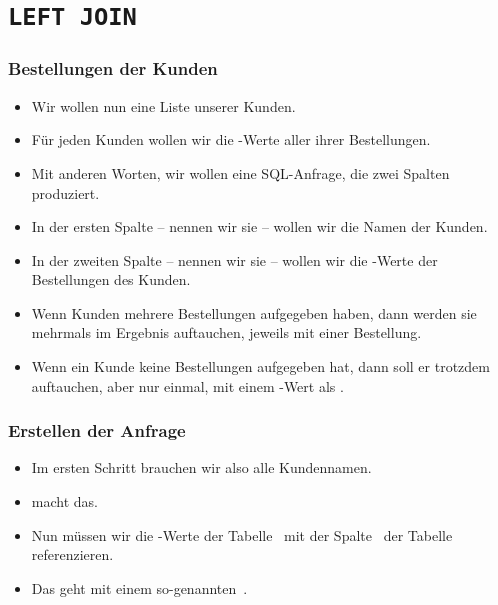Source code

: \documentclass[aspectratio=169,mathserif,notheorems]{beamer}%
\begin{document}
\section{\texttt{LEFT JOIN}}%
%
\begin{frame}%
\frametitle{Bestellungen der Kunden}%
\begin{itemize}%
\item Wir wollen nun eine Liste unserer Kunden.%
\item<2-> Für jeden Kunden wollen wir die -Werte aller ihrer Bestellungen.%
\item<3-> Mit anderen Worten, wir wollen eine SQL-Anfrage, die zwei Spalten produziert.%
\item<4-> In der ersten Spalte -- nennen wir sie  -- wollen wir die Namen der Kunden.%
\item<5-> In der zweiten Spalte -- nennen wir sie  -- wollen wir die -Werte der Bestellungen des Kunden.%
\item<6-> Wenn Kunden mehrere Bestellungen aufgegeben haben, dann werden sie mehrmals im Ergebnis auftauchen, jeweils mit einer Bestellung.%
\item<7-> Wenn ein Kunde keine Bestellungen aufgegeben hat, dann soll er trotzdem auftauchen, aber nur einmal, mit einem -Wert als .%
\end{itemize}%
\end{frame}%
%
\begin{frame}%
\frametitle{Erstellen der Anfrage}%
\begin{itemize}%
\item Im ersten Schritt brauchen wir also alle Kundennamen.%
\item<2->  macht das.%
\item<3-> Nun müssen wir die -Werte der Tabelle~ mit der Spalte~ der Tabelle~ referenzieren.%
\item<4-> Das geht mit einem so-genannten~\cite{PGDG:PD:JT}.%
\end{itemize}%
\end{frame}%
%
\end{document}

_ _ _ _ _ _ _

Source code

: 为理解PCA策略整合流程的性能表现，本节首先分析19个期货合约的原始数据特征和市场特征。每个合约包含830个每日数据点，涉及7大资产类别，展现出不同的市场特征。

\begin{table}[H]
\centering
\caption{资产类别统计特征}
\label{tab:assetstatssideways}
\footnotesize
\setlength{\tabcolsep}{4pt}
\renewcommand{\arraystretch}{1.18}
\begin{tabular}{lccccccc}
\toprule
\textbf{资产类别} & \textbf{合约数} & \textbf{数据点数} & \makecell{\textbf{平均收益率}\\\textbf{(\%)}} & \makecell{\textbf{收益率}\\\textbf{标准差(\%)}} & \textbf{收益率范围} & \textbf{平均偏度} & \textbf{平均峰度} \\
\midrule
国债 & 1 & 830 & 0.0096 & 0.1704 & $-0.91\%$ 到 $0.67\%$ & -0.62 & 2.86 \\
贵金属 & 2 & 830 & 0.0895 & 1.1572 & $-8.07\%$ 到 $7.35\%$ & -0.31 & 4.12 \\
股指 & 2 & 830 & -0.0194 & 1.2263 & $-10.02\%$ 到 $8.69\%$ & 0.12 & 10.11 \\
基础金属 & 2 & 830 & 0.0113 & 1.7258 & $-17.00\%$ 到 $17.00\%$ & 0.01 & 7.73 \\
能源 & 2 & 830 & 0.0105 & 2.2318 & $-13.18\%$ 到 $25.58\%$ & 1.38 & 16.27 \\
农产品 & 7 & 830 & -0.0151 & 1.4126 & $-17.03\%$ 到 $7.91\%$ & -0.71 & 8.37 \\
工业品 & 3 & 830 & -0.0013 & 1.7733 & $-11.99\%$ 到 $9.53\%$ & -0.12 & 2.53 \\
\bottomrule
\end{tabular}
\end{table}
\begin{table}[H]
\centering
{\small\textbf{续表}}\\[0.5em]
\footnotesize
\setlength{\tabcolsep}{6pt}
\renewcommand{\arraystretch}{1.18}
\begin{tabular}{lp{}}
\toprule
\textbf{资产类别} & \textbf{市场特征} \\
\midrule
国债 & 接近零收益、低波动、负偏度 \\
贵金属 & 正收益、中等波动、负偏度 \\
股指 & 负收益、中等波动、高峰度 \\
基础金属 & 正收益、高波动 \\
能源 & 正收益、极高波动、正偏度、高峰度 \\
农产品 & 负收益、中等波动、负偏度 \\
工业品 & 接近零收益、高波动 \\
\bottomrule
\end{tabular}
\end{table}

_ _ _ _ _ _ _

Where a line of the listing contains the word "auftauchen", it counts toward the total; say how many lines that makes, giving the number alone.

2